Flight controllers at NASA's Mission Control Center sat in reverent silence as they watched the last shuttle pull away from the station, a $100 billion project of 16 countries that has been assembled and serviced during 37 of NASA's 135 shuttle missions.
"We're proud of you, we're proud of NASA, we're proud of our nation, and safe travels," spacecraft communicator Steve Robinson radioed to Atlantis as his team of flight controllers wrapped up their final shuttle shift. "See you back home."
Ferguson told Robinson to "turn around and make a memory" as he left Mission Control.
During their nine-day visit to the station, Ferguson and his crew delivered more than 5 tons of food, clothing, equipment and science experiments, a stockpile intended to bridge a potential year-long gap in U.S. cargo runs to the station.

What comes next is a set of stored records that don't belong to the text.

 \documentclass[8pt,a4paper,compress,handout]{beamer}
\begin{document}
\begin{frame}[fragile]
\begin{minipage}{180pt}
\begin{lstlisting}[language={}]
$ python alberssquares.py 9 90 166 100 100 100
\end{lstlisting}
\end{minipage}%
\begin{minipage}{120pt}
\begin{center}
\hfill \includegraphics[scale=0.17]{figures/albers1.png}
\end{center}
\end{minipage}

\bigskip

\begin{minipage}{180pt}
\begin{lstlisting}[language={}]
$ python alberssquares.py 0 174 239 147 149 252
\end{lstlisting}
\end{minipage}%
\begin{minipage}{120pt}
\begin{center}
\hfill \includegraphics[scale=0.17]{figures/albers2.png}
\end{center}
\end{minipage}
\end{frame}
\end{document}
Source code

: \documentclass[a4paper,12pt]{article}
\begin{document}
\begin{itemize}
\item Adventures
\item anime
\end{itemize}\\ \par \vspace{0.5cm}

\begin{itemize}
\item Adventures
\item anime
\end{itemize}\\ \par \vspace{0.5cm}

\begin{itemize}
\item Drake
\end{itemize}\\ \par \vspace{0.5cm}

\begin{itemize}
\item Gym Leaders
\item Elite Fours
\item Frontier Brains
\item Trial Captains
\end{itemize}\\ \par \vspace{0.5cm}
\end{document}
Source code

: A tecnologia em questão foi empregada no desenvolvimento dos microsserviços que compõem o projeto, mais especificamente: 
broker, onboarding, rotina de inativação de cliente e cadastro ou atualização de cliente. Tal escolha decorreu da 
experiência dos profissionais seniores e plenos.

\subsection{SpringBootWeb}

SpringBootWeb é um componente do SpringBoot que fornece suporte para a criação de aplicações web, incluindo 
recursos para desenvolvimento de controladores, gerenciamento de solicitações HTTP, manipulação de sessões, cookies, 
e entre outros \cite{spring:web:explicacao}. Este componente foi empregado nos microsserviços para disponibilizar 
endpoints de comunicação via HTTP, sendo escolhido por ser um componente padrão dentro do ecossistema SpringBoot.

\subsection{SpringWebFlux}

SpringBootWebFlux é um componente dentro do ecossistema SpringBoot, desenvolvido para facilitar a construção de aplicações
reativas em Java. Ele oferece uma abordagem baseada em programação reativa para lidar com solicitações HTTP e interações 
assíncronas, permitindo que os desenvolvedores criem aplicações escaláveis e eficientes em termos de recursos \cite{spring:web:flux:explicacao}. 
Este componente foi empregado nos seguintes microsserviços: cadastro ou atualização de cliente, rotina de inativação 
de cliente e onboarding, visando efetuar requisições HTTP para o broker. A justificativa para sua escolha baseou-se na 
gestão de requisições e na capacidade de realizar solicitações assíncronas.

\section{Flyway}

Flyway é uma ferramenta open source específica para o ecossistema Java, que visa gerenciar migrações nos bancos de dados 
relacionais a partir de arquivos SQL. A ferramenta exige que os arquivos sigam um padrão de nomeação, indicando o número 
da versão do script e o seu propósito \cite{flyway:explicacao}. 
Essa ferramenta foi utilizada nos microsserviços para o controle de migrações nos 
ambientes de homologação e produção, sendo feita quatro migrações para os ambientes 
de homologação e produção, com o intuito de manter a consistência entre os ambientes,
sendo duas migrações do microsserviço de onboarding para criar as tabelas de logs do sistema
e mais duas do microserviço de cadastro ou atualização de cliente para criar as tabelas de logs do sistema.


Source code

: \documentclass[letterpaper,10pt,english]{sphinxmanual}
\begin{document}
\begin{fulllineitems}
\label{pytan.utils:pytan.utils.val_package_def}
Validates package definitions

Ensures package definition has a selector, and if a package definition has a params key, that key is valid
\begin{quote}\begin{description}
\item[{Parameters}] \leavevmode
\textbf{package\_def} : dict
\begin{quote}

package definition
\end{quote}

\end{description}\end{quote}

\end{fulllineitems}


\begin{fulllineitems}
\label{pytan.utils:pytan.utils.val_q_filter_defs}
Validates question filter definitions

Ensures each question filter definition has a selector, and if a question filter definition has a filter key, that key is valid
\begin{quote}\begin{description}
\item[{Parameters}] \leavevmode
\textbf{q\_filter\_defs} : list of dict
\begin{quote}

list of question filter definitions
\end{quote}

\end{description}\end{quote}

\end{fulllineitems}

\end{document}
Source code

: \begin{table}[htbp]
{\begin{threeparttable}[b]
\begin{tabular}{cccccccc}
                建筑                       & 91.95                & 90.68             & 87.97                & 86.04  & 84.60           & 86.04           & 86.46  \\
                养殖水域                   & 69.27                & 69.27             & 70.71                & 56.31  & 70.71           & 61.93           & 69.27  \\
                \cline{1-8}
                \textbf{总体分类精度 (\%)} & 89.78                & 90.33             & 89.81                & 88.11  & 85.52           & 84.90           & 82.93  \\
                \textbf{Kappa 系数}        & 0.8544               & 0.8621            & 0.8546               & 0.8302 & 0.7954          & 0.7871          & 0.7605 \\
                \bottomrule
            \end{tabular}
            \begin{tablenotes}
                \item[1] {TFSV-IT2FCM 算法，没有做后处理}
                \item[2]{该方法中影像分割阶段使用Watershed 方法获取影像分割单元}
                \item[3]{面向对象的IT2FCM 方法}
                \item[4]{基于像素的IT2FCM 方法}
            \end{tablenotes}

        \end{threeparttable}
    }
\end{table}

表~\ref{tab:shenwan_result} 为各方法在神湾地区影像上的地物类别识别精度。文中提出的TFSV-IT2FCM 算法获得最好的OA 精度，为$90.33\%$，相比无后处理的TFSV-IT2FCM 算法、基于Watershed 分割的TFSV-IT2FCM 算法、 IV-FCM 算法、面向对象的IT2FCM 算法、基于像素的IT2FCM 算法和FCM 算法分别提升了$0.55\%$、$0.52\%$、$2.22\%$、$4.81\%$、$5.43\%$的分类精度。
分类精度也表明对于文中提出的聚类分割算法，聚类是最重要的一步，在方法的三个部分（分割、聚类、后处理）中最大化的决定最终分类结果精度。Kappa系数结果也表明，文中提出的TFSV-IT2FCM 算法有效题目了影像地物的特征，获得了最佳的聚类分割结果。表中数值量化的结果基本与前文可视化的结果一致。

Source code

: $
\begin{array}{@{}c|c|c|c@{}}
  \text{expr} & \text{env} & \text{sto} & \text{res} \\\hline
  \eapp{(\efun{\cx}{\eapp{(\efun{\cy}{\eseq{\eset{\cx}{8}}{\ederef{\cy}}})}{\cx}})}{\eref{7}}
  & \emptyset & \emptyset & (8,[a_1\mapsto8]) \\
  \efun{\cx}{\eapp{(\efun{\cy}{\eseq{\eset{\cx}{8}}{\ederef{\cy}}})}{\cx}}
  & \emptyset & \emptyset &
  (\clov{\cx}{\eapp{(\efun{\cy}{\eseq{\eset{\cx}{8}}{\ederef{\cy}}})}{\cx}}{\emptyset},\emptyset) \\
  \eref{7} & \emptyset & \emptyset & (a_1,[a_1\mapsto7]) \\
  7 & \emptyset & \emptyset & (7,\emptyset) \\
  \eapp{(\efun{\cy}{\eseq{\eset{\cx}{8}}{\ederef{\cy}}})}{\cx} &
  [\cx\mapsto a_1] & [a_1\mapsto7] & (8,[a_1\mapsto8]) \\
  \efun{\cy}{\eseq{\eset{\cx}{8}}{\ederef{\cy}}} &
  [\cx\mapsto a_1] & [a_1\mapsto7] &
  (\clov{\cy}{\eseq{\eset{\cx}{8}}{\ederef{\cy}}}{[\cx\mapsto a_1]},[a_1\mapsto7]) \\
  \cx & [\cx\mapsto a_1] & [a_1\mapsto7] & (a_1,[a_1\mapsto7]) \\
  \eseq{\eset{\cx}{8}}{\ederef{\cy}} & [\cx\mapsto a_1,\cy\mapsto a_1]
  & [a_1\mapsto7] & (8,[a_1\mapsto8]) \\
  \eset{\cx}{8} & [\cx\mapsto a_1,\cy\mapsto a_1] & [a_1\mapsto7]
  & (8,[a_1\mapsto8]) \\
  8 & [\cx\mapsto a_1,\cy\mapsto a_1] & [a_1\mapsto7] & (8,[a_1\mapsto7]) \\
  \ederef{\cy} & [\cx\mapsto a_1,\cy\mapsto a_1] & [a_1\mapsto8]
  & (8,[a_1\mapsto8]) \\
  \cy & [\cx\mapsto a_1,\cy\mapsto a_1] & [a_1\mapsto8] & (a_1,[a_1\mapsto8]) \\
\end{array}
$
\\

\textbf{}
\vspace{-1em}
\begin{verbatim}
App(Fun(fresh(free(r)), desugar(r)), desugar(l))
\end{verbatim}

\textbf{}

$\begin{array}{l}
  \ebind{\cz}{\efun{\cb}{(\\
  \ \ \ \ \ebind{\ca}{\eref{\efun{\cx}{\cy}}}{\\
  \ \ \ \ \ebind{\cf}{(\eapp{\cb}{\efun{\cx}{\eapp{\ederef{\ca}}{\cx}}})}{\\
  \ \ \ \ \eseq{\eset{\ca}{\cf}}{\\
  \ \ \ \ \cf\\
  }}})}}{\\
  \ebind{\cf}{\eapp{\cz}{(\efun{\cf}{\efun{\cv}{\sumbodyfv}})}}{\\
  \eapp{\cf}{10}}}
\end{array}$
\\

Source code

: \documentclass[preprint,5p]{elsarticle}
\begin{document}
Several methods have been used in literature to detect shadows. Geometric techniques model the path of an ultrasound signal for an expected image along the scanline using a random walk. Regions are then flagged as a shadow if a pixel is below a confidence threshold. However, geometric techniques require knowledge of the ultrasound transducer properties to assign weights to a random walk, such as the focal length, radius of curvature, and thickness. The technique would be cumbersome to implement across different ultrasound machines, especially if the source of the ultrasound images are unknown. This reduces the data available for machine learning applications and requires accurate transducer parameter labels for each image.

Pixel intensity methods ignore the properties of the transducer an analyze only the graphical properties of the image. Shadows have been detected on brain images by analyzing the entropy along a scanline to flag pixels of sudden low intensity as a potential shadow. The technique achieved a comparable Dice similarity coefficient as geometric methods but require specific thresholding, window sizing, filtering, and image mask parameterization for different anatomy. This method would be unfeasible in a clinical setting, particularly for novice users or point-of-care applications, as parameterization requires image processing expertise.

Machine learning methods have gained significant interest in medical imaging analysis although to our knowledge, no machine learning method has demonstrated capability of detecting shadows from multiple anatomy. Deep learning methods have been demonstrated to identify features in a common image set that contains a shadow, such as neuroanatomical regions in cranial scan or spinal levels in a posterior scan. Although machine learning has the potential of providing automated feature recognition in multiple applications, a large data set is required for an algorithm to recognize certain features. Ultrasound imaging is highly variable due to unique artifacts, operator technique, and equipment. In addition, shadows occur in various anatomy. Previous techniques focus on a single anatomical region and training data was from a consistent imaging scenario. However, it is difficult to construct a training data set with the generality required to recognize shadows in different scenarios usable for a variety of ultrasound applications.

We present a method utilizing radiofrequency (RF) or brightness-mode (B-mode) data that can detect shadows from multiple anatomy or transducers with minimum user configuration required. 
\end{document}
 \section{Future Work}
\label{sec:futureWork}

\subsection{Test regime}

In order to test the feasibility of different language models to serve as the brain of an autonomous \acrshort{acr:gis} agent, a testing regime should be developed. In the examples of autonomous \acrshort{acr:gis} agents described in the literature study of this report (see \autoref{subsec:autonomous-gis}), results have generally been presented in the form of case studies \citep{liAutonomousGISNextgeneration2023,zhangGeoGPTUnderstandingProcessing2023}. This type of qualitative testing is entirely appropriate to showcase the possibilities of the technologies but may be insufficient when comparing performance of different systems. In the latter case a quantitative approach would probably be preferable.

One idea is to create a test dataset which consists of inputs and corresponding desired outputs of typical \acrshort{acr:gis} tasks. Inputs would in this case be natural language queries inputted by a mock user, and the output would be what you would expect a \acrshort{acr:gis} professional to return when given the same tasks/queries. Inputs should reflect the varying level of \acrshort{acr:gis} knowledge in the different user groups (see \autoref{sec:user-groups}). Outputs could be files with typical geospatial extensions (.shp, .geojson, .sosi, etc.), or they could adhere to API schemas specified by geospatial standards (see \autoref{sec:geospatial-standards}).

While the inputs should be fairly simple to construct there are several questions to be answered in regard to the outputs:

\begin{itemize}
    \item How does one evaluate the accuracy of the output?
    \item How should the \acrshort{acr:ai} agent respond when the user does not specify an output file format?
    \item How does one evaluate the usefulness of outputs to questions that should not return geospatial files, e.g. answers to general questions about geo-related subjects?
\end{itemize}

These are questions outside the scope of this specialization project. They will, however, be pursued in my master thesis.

Atlantis' return to Earth, scheduled for Thursday, will conclude the 30-year-old U.S. space shuttle program, with no replacement U.S. spaceships ready to fly.
NASA managers say weather looks favorable for Atlantis' planned pre-dawn landing at Kennedy Space Center (KSC) at 5:56 a.m. EDT on Thursday.
"In broad terms the weather looks very good," said LeRoy Cain, deputy shuttle program manager. "We have a very good chance to get into KSC on Thursday."
NASA has hired two private firms, Space Exploration Technologies and Orbital Sciences Corp., to resupply the station beginning next year. Russia, Europe and Japan also fly freighters to the station.
Astronauts will fly aboard Russian Soyuz capsules at a cost of more than $50 million per person, until and unless U.S. companies are able to offer similar transportation services. Several firms, including Boeing, Space Exploration Technologies and Sierra Nevada Corp. are developing passenger spaceships, but none are expected to be ready until about 2015.
The first U.S. space taxi to reach the station will return home with a prize. In an emotional farewell ceremony on Monday, Ferguson presented the station crew with a small American flag that flew during the April 1981 debut flight of sister ship Columbia.
The flag was mounted on the vestibule wall of the compartment that leads to the shuttle's now-obsolete docking port. It is promised to the first U.S. company that flies astronauts to the station.
NASA wants to refly the flag aboard the first of its planned spaceships that are designed to carry astronauts to asteroids, the moon and other destinations beyond the station, where the shuttles cannot go.
Before leaving the station's orbit, Hurley slowly circled halfway around the outpost, which had been repositioned to give the shuttle crew an unprecedented sideways perspective, showing four attached Russian ships, a string of laboratory modules and an edge-on view of the station's golden solar panel wings that span the length of a football field.
After about 90 minutes, the Atlantis crew broke formation and slipped off into an orbital sunset east of Australia to begin the two-day trip back to Earth.
"Get her home safely and enjoy the last couple of days in space shuttle Atlantis," astronaut Dan Tani radioed to the crew from Mission Control.